[Start of section]
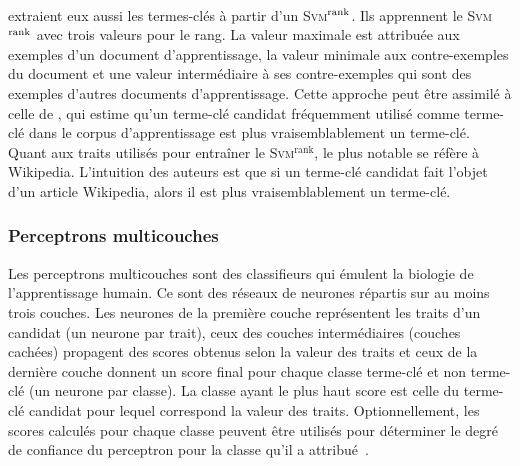         ~\\ extraient eux aussi les termes-clés à
        partir d'un \textsc{Svm}$^\textnormal{rank}$. Ils apprennent le
        \textsc{Svm}$^\textnormal{rank}$ avec trois valeurs pour le rang. La
        valeur maximale est attribuée aux exemples d'un document
        d'apprentissage, la valeur minimale aux contre-exemples du document et
        une valeur intermédiaire à ses contre-exemples qui sont des exemples
        d'autres documents d'apprentissage. Cette approche peut être assimilé à
        celle de , qui estime qu'un terme-clé
        candidat fréquemment utilisé comme terme-clé dans le corpus
        d'apprentissage est plus vraisemblablement un terme-clé. Quant aux
        traits utilisés pour entraîner le \textsc{Svm}$^\text{rank}$, le plus
        notable se réfère à Wikipedia. L'intuition des auteurs est que si un
        terme-clé candidat fait l'objet d'un article Wikipedia, alors il est
        plus vraisemblablement un terme-clé.

      \subsubsection{Perceptrons multicouches}
      \label{subsubsec:main-state_of_the_art-automatic_keyphrase_extraction-supervised_keyphrase_extraction-neural_network}
        Les perceptrons multicouches sont des classifieurs qui émulent la
        biologie de l'apprentissage humain. Ce sont des réseaux de neurones
        répartis sur au moins trois couches. Les neurones de la première couche
        représentent les traits d'un candidat (un neurone par trait), ceux des
        couches intermédiaires (couches cachées) propagent des scores obtenus
        selon la valeur des traits et ceux de la dernière couche donnent un
        score final pour chaque classe \og{}terme-clé\fg{} et \og{}non
        terme-clé\fg{} (un neurone par classe). La classe ayant le plus haut
        score est celle du terme-clé candidat pour lequel correspond la valeur
        des traits. Optionnellement, les scores calculés pour chaque classe
        peuvent être utilisés pour déterminer le degré de confiance du
        perceptron pour la classe qu'il a
        attribué~\cite{denker1991neuralnetprobability}.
[End of section]
### What you are asked to do
Copy the entries above exactly, but only from the line holding "traits utilisés pour" through the line holding "score final pour", both included.

### Problem solution
        traits utilisés pour entraîner le \textsc{Svm}$^\text{rank}$, le plus
        notable se réfère à Wikipedia. L'intuition des auteurs est que si un
        terme-clé candidat fait l'objet d'un article Wikipedia, alors il est
        plus vraisemblablement un terme-clé.

      \subsubsection{Perceptrons multicouches}
      \label{subsubsec:main-state_of_the_art-automatic_keyphrase_extraction-supervised_keyphrase_extraction-neural_network}
        Les perceptrons multicouches sont des classifieurs qui émulent la
        biologie de l'apprentissage humain. Ce sont des réseaux de neurones
        répartis sur au moins trois couches. Les neurones de la première couche
        représentent les traits d'un candidat (un neurone par trait), ceux des
        couches intermédiaires (couches cachées) propagent des scores obtenus
        selon la valeur des traits et ceux de la dernière couche donnent un
        score final pour chaque classe \og{}terme-clé\fg{} et \og{}non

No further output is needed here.